第3話 無課金兵(ノーマネー)夜
王都アルカディアの夕暮れは、ゲーム画面で見た時よりもずっと、冷たくて残酷だった。 泥だらけで門をくぐり、俺たちは命からがらギルドへ戻った。
「……はい、こちら今回の撤退報酬。ゴブリンを倒せなかったから、事務手数料を引いて、残りはこの銅貨三枚だけね」
受付の女性が、憐れむような目でカウンターに小銭を置いた。銅貨三枚。パンの一つも買えば消えるような端金だ。 ゲームなら「撤退」してもスタミナが半分戻ってくるだけだが、現実では装備の摩耗、傷の痛み、そして何より「時間の浪費」という最悪のデバフがのしかかる。
「ルミナ、ごめん。せっかく戦ってくれたのに」
「いいよ、指揮官が生きてただけで十分。……でも、今夜どうしようか」
ルミナの服はボロボロで、隙間から見える肌には生々しい擦り傷がある。 「ルミナ(俺の嫁)」をこんな低解像度な、薄汚れた状態のまま放置するなんて。重課金兵としての俺のプライドが、運営より先に俺自身を許さなかった。だが、今の俺には「修復」のボタンを押すための石がない。
「……宿を探そう。一泊くらい、なんとかなるはずだ」
だが、現実は甘くなかった。 何軒か宿屋を回ったが、提示される価格はどれも銅貨十枚以上。かつて百万単位のゴールドを湯水のように使っていた俺が、今、たった数枚の小銭が足りずに門前払いを受けている。

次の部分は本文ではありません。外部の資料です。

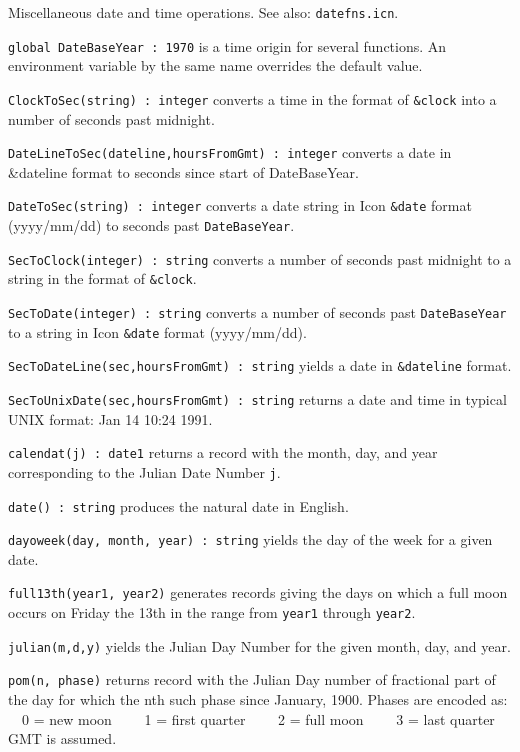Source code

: Miscellaneous date and time operations. See also: \texttt{datefns.icn}.

\texttt{global DateBaseYear : 1970} is a time origin for several
functions. An environment
variable by the same name overrides the default value.

\texttt{ClockToSec(string) : integer} converts a time in the format of
\texttt{\&clock} into a number of seconds past midnight.

\texttt{DateLineToSec(dateline,hoursFromGmt) : integer} converts a date
in \&dateline format to seconds since start of DateBaseYear.

\texttt{DateToSec(string) : integer} converts a date string in Icon
\texttt{\&date} format (yyyy/mm/dd) to seconds past
\texttt{DateBaseYear}.

\texttt{SecToClock(integer) : string} converts a number of seconds past
midnight to a string in the format of \texttt{\&clock}.

\texttt{SecToDate(integer) : string} converts a number of seconds past
\texttt{DateBaseYear} to a string in Icon \texttt{\&date} format
(yyyy/mm/dd).

\texttt{SecToDateLine(sec,hoursFromGmt) : string} yields a date in
\texttt{\&dateline} format.

\texttt{SecToUnixDate(sec,hoursFromGmt) : string} returns a date and
time in typical UNIX format: Jan 14 10:24 1991.

\texttt{calendat(j) : date1} returns a record with the month, day, and
year corresponding to the Julian Date Number \texttt{j}.

\texttt{date() : string} produces the natural date in English.

\texttt{dayoweek(day, month, year) : string} yields the day of the
week for a given date.

\texttt{full13th(year1, year2)} generates records giving the days on
which a full moon occurs on Friday the 13th in the range from
\texttt{year1} through \texttt{year2}.

\texttt{julian(m,d,y)} yields the Julian Day Number for the given
month, day, and year.

\texttt{pom(n, phase)} returns record with the Julian Day number of
fractional part of the day for which the nth such phase since January,
1900. Phases are encoded as:\\
\ \ 0 = new moon \ \ \ \ 1 = first quarter \ \ \ \ 2 = full moon
\ \ \ \ 3 = last quarter\\
GMT is assumed.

「おい、そこの不審者。いつまでも店の前に立ってるな。営業妨害だぞ」
最後に行った宿の主人に、汚物を見るような目で追い出された。ゲームなら会話ボタン一つで「宿泊しますか?」と聞いてくるだけのNPCが、現実では鼻をつまんで俺を罵倒する。これが「無課金プレイヤー」への、この世界の対応(仕様)か。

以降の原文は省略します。